The reason for this is the concern that in some environments, counting the records accurately is expensive.

"Number of Records Approximate"

A diagnostic will be defined to indicate that the number of records indicated by the numberOfRecords parameter is approximate.

Implementation Id Superceded

An earlier decision (June 2005) to add an implementationId parameter has been superceded by the addition of the base URL (described above). So that parameter is no longer necessary.

Standardization

The basic standardization plan presented was approved in principal, to take SRU to OASIS.   Included along with SRU would be:

  • CQL
  • Scan
  • the Explain Operation (but not the Explain spec itself)
  • mappings

Mappings would be:

  • SRU (i.e. url via http get)
  • SRU over SOAP  (i.e.

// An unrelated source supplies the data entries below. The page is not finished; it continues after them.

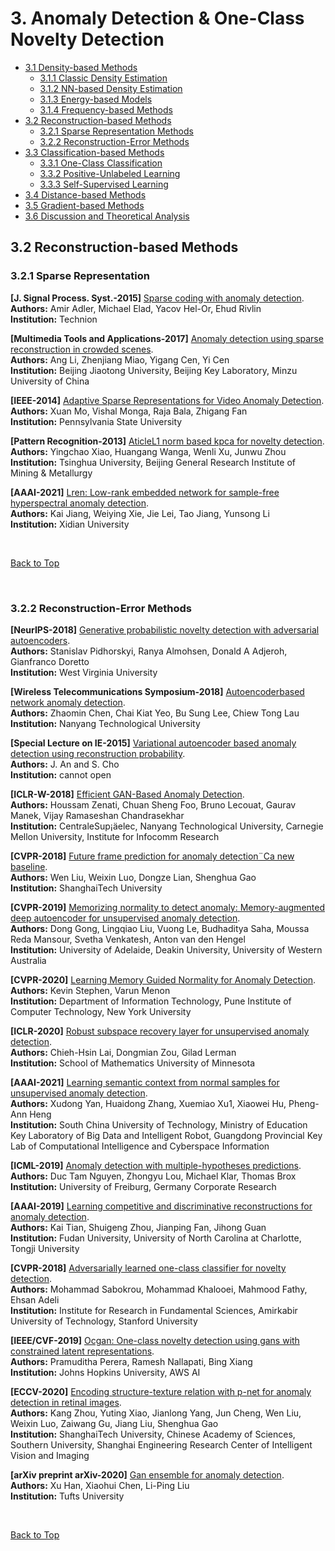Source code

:  <a name="top"></a>
# 3. Anomaly Detection & One-Class Novelty Detection
- [3.1 Density-based Methods](#3.1)
  - [3.1.1 Classic Density Estimation](#3.1.1)
  - [3.1.2 NN-based Density Estimation](#3.1.2)
  - [3.1.3 Energy-based Models](#3.1.3)
  - [3.1.4 Frequency-based Methods](#3.1.4)
- [3.2 Reconstruction-based Methods](#3.2)
  - [3.2.1 Sparse Representation Methods](#3.2.1)
  - [3.2.2 Reconstruction-Error Methods](#3.2.2)
- [3.3 Classification-based Methods](#3.3)
  - [3.3.1 One-Class Classification](#3.3.1)
  - [3.3.2 Positive-Unlabeled Learning](#3.3.2)
  - [3.3.3 Self-Supervised Learning](#3.3.3)
- [3.4 Distance-based Methods](#3.4)
- [3.5 Gradient-based Methods](#3.5)
- [3.6 Discussion and Theoretical Analysis](#3.6)

<a name="3.2"></a>
## 3.2 Reconstruction-based Methods

<a name="3.2.1"></a>
### 3.2.1 Sparse Representation

[//]: 106
**[J. Signal Process. Syst.-2015]**
[Sparse coding with anomaly detection](https://link.springer.com/article/10.1007/s11265-014-0913-0).
<br>
**Authors:** Amir Adler, Michael Elad, Yacov Hel-Or, Ehud Rivlin 
<br>
**Institution:** Technion
 

[//]: 107
**[Multimedia Tools and Applications-2017]**
[Anomaly detection using sparse reconstruction in crowded scenes](https://link.springer.com/article/10.1007/s11042-016-4115-6).
<br>
**Authors:** Ang Li, Zhenjiang Miao, Yigang Cen, Yi Cen 
<br>
**Institution:** Beijing Jiaotong University, Beijing Key Laboratory, Minzu University of China
 

[//]: 108
**[IEEE-2014]**
[Adaptive Sparse Representations for Video Anomaly Detection](https://ieeexplore.ieee.org/abstract/document/6587741).
<br>
**Authors:** Xuan Mo, Vishal Monga, Raja Bala, Zhigang Fan
<br>
**Institution:** Pennsylvania State University
 

[//]: 109
**[Pattern Recognition-2013]**
[AticleL1 norm based kpca for novelty detection](https://www.sciencedirect.com/science/article/pii/S0031320312002877).
<br>
**Authors:** Yingchao Xiao, Huangang Wanga, Wenli Xu, Junwu Zhou
<br>
**Institution:** Tsinghua University, Beijing General Research Institute of Mining & Metallurgy
 

[//]: 110
**[AAAI-2021]**
[Lren: Low-rank embedded network for sample-free hyperspectral anomaly detection](https://www.aaai.org/AAAI21Papers/AAAI-766.JiangK.pdf).
<br>
**Authors:** Kai Jiang, Weiying Xie, Jie Lei, Tao Jiang, Yunsong Li
<br>
**Institution:** Xidian University


<br>

[Back to Top](#top)

<br>
 

<a name="3.2.2"></a>
### 3.2.2 Reconstruction-Error Methods

[//]:89
**[NeurIPS-2018]**
[Generative probabilistic novelty detection with adversarial autoencoders](https://arxiv.org/abs/1807.02588).
<br>
**Authors:** Stanislav Pidhorskyi, Ranya Almohsen, Donald A Adjeroh, Gianfranco Doretto
<br>
**Institution:** West Virginia University
 

[//]: 111
**[Wireless Telecommunications Symposium-2018]**
[Autoencoderbased network anomaly detection](https://ieeexplore.ieee.org/abstract/document/8363930).
<br>
**Authors:** Zhaomin Chen, Chai Kiat Yeo, Bu Sung Lee, Chiew Tong Lau
<br>
**Institution:** Nanyang Technological University
 

[//]: 112
**[Special Lecture on IE-2015]**
[Variational autoencoder based anomaly detection using reconstruction probability](http://dm.snu.ac.kr/static/docs/TR/SNUDM-TR-2015-03.pdf).
<br>
**Authors:** J. An and S. Cho
<br>
**Institution:** cannot open
 

[//]: 113
**[ICLR-W-2018]**
[Efficient GAN-Based Anomaly Detection](https://arxiv.org/abs/1802.06222).
<br>
**Authors:** Houssam Zenati, Chuan Sheng Foo, Bruno Lecouat, Gaurav Manek, Vijay Ramaseshan Chandrasekhar
<br>
**Institution:** CentraleSup¡äelec, Nanyang Technological University, Carnegie Mellon University, Institute for Infocomm Research
 

[//]: 114
**[CVPR-2018]**
[Future frame prediction for anomaly detection¨Ca new baseline](http://openaccess.thecvf.com/content_cvpr_2018/html/Liu_Future_Frame_Prediction_CVPR_2018_paper.html).
<br>
**Authors:** Wen Liu, Weixin Luo, Dongze Lian, Shenghua Gao
<br>
**Institution:** ShanghaiTech University
 

[//]: 115
**[CVPR-2019]**
[Memorizing normality to detect anomaly: Memory-augmented deep autoencoder for unsupervised anomaly detection](https://openaccess.thecvf.com/content_ICCV_2019/html/Gong_Memorizing_Normality_to_Detect_Anomaly_Memory-Augmented_Deep_Autoencoder_for_Unsupervised_ICCV_2019_paper.html).
<br>
**Authors:** Dong Gong, Lingqiao Liu, Vuong Le, Budhaditya Saha, Moussa Reda Mansour, Svetha Venkatesh, Anton van den Hengel
<br>
**Institution:** University of Adelaide, Deakin University, University of Western Australia
 

[//]: 116
**[CVPR-2020]**
[Learning Memory Guided Normality for Anomaly Detection](https://arxiv.org/abs/2101.12382).
<br>
**Authors:** Kevin Stephen, Varun Menon
<br>
**Institution:** Department of Information Technology, Pune Institute of Computer Technology, New York University

 

[//]: 117
**[ICLR-2020]**
[Robust subspace recovery layer for unsupervised anomaly detection](https://arxiv.org/abs/1904.00152).
<br>
**Authors:** Chieh-Hsin Lai, Dongmian Zou, Gilad Lerman
<br>
**Institution:** School of Mathematics University of Minnesota
 

[//]: 118
**[AAAI-2021]**
[Learning semantic context from normal samples for unsupervised anomaly detection](https://www.aaai.org/AAAI21Papers/AAAI-4221.YanX.pdf).
<br>
**Authors:** Xudong Yan, Huaidong Zhang, Xuemiao Xu1, Xiaowei Hu, Pheng-Ann Heng
<br>
**Institution:** South China University of Technology, Ministry of Education Key Laboratory of Big Data and Intelligent Robot, Guangdong Provincial Key Lab of Computational Intelligence and Cyberspace Information
 

[//]: 119
**[ICML-2019]**
[Anomaly detection with multiple-hypotheses predictions](http://proceedings.mlr.press/v97/nguyen19b.html).
<br>
**Authors:** Duc Tam Nguyen, Zhongyu Lou, Michael Klar, Thomas Brox
<br>
**Institution:** University of Freiburg,  Germany Corporate Research
 

[//]: 120
**[AAAI-2019]**
[Learning competitive and discriminative reconstructions for anomaly detection](https://ojs.aaai.org/index.php/AAAI/article/view/4451).
<br>
**Authors:** Kai Tian, Shuigeng Zhou, Jianping Fan, Jihong Guan
<br>
**Institution:** Fudan University, University of North Carolina at Charlotte, Tongji University
 

[//]: 121
**[CVPR-2018]**
[Adversarially learned one-class classifier for novelty detection](https://openaccess.thecvf.com/content_cvpr_2018/html/Sabokrou_Adversarially_Learned_One-Class_CVPR_2018_paper.html).
<br>
**Authors:** Mohammad Sabokrou, Mohammad Khalooei, Mahmood Fathy, Ehsan Adeli
<br>
**Institution:** Institute for Research in Fundamental Sciences, Amirkabir University of Technology, Stanford University
 


[//]: 122
**[IEEE/CVF-2019]**
[Ocgan: One-class novelty detection using gans with constrained latent representations](http://openaccess.thecvf.com/content_CVPR_2019/html/Perera_OCGAN_One-Class_Novelty_Detection_Using_GANs_With_Constrained_Latent_Representations_CVPR_2019_paper.html).
<br>
**Authors:** Pramuditha Perera, Ramesh Nallapati, Bing Xiang
<br>
**Institution:** Johns Hopkins University, AWS AI
 


[//]: 123
**[ECCV-2020]**
[Encoding structure-texture relation with p-net for anomaly detection in retinal images](https://arxiv.org/pdf/2008.03632).
<br>
**Authors:** Kang Zhou, Yuting Xiao, Jianlong Yang, Jun Cheng, Wen Liu, Weixin Luo, Zaiwang Gu, Jiang Liu, Shenghua Gao
<br>
**Institution:** ShanghaiTech University, Chinese Academy of Sciences, Southern University, Shanghai Engineering Research Center of Intelligent Vision and Imaging
 


[//]: 124
**[arXiv preprint arXiv-2020]**
[Gan ensemble for anomaly detection](https://www.aaai.org/AAAI21Papers/AAAI-1883.HanX.pdf).
<br>
**Authors:** Xu Han, Xiaohui Chen, Li-Ping Liu
<br>
**Institution:** Tufts University


<br>

[Back to Top](#top)

<br>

SRW)
  • SRU Post

Thus SRW would be renamed "SRU over SOAP".

Note that SRU Record Update would not be part of this process.

There is a suggestion that after the OASIS process, we should fast track in NISO, and after that, fast track in ISO.

We need three OASIS members to initiate the process. Oxford is one. LC is currently trying to join.  Another possibility is University of Manchester.

Next Version

The OASIS process will produce SRU 2.0. In the interim, version 1.2 may be released, and it will be the input to the process. (If it is decided not to release a version 1.2, then 1.1 will be the input.)   See List of Changes for Version 1.2.